Svante Malmgren in Sweden is an expert grower of many species, here is a link to his site recently renewed with many photos and information; he will also help with advice for those who love to grow from seeds. Another hybridizer who has had fine plants since the late nineties, is Michael Weinert (Germany), who owns Cypripedium nursery Frosch®Exklusivstauden

Information supplied by Giorgio Pozzi and Oron Peri.


Cypripedium 'Axel' (Cypripedium parviflorum x Cypripedium tibeticum produced by S.Malmgren 1998). Photo by Giorgio Pozzi.

Cypripedium Axel, Giorgio Pozzi

Cypripedium calceolus is native to the European Alps.
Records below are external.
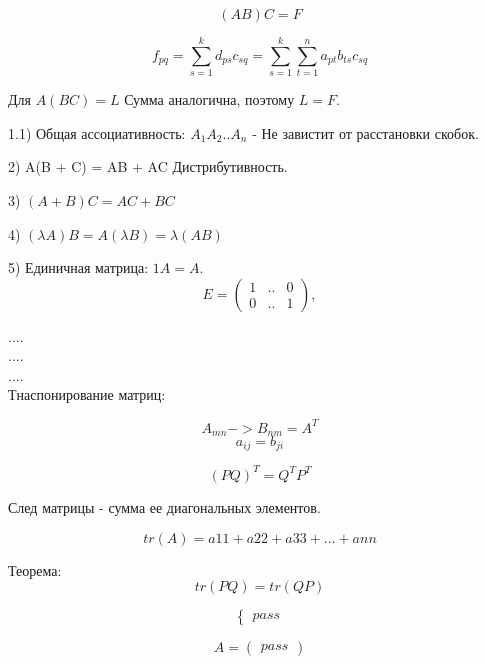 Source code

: \documentclass[a4paper]{article}
\begin{document}
$$(A B) C = F$$

$$f_{pq} = \sum^k_{s=1}d_{ps}c_{sq} = \sum^k_{s=1}\sum^n_{t=1}a_{pt}b_{ts}c_{sq}$$


Для $A (B C) = L$ Сумма аналогична, поэтому $L = F$.

1.1) Общая ассоциативность: $A_1A_2..A_n$ - Не завистит от расстановки скобок.


2) A(B + C) = AB + AC Дистрибутивность.


3) $(A + B)C = AC + BC$


4) $(\lambda A)B = A(\lambda B) = \lambda (AB)$



5) Единичная матрица: $ 1A = A$.
\begin{equation*}
E =  
\begin{pmatrix}
   1 & .. & 0\\
     0& ..&  1
\end{pmatrix},
\end{equation*}



....\\
....\\
....\\


Тнаспонирование матриц:

$$A_{mn} -> B_{nm} = A^T$$
$$a_{ij} = b_{ji}$$

$$(PQ)^T = Q^TP^T$$

След матрицы - сумма ее диагональных элементов.

$$tr(A) = a{11} + a{22} + a{33} + ... + a{nn}$$

Теорема:
$$ tr(PQ) = tr(QP)$$



\begin{equation*}
 \begin{cases}
   
pass

 \end{cases}
\end{equation*}

\begin{equation*}
A = 
\begin{pmatrix}
  pass
\end{pmatrix}
\end{equation*}
\end{document}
Here in Italy they grow wild at 1000/1800 meters altitude and are difficult to find as they are rare and even if protected by Cites many specimens are lost as the woods are now abandoned and lawns near the woods have plenty of invasive grasses. The first picture of a plant in ground full shade position, the second from a flower in pot. Photos 1,2 from Giorgio Pozzi, thired photo taken by Oron Peri in its habitat in the Spanish Pyrenees.

Cypripedium calceolus in ground, Giorgio PozziCypripedium calceolus in pot, Giorgio PozziCypripedium calceolus, Oron Peri

Cypripedium californicum is a species native to mountainous areas of northern California and southern Oregon, USA. It occurs in areas with constant moisture such as stream-banks or serpentine seeps. The plant can reach up to 120 cm (47") tall and produces 3-12 flowers from May to July. It is a difficult species to cultivate outside of habitat. The photo below was contributed by the UC Botanical Garden of a specimen growing in the California section of the garden.

Cypripedium californicum, UC Botanical Garden

Cypripedium flavum is widespred in quite a few provinces of China. It is a variable species with flowers in shades of yellow marked differently in reddish color; growing in light woods in a humid situation; often in large populations. Photos taken in north west Yunnan by Oron Peri.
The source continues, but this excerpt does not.